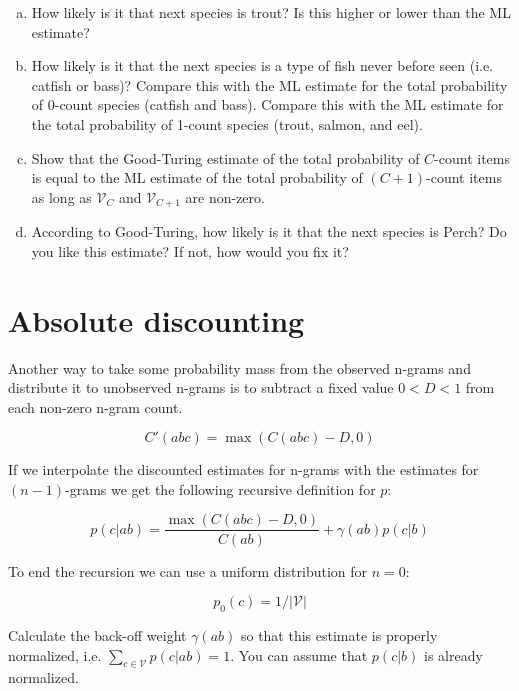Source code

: \documentclass[a4paper]{article}
\newcommand{\vocab}{\mathcal{V}}
\begin{document}
\begin{enumerate}[(a)]
\item How likely is it that next species is trout?  Is this higher or
  lower than the ML estimate?
\vspace*{2cm}

\item How likely is it that the next species is a type of fish never
  before seen (i.e. catfish or bass)?  Compare this with the ML
  estimate for the total probability of 0-count species (catfish and
  bass).  Compare this with the ML estimate for the total probability
  of 1-count species (trout, salmon, and eel).
\vspace*{2cm}

\item Show that the Good-Turing estimate of the total probability of
  $C$-count items is equal to the ML estimate of the total probability
  of $(C+1)$-count items as long as $\vocab_C$ and $\vocab_{C+1}$ are
  non-zero.
\vspace*{4cm}

\item According to Good-Turing, how likely is it that the next species
  is Perch?  Do you like this estimate?  If not, how would you fix it?
\end{enumerate}


\newpage
\section{Absolute discounting}

Another way to take some probability mass from the observed n-grams
and distribute it to unobserved n-grams is to subtract a fixed value
$0<D<1$ from each non-zero n-gram count.

\[ C'(abc) = \max(C(abc) - D, 0) \]

If we interpolate the discounted estimates for n-grams with
the estimates for $(n-1)$-grams we get the following recursive
definition for $p$:

\[ p(c|ab) = \frac{\max(C(abc) - D, 0)}{C(ab)} + \gamma(ab) p(c|b) \]

To end the recursion we can use a uniform distribution for $n=0$:

\[ p_0(c)=1/|\vocab| \]

Calculate the back-off weight $\gamma(ab)$ so that this estimate is
properly normalized, i.e. $\sum_{c\in\vocab} p(c|ab) = 1$.  You can
assume that $p(c|b)$ is already normalized.
\end{document}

○ ○ ○ ○ ○

◆ TASK ◆
Could you return the entire listing above verbatim while dropping each picture?

◆ WRITTEN RESPONSE ◆
Source code

: \documentclass[a4paper]{article}
\newcommand{\vocab}{\mathcal{V}}
\begin{document}
\begin{enumerate}[(a)]
\item How likely is it that next species is trout?  Is this higher or
  lower than the ML estimate?
\vspace*{2cm}

\item How likely is it that the next species is a type of fish never
  before seen (i.e. catfish or bass)?  Compare this with the ML
  estimate for the total probability of 0-count species (catfish and
  bass).  Compare this with the ML estimate for the total probability
  of 1-count species (trout, salmon, and eel).
\vspace*{2cm}

\item Show that the Good-Turing estimate of the total probability of
  $C$-count items is equal to the ML estimate of the total probability
  of $(C+1)$-count items as long as $\vocab_C$ and $\vocab_{C+1}$ are
  non-zero.
\vspace*{4cm}

\item According to Good-Turing, how likely is it that the next species
  is Perch?  Do you like this estimate?  If not, how would you fix it?
\end{enumerate}


\newpage
\section{Absolute discounting}

Another way to take some probability mass from the observed n-grams
and distribute it to unobserved n-grams is to subtract a fixed value
$0<D<1$ from each non-zero n-gram count.

\[ C'(abc) = \max(C(abc) - D, 0) \]

If we interpolate the discounted estimates for n-grams with
the estimates for $(n-1)$-grams we get the following recursive
definition for $p$:

\[ p(c|ab) = \frac{\max(C(abc) - D, 0)}{C(ab)} + \gamma(ab) p(c|b) \]

To end the recursion we can use a uniform distribution for $n=0$:

\[ p_0(c)=1/|\vocab| \]

Calculate the back-off weight $\gamma(ab)$ so that this estimate is
properly normalized, i.e. $\sum_{c\in\vocab} p(c|ab) = 1$.  You can
assume that $p(c|b)$ is already normalized.
\end{document}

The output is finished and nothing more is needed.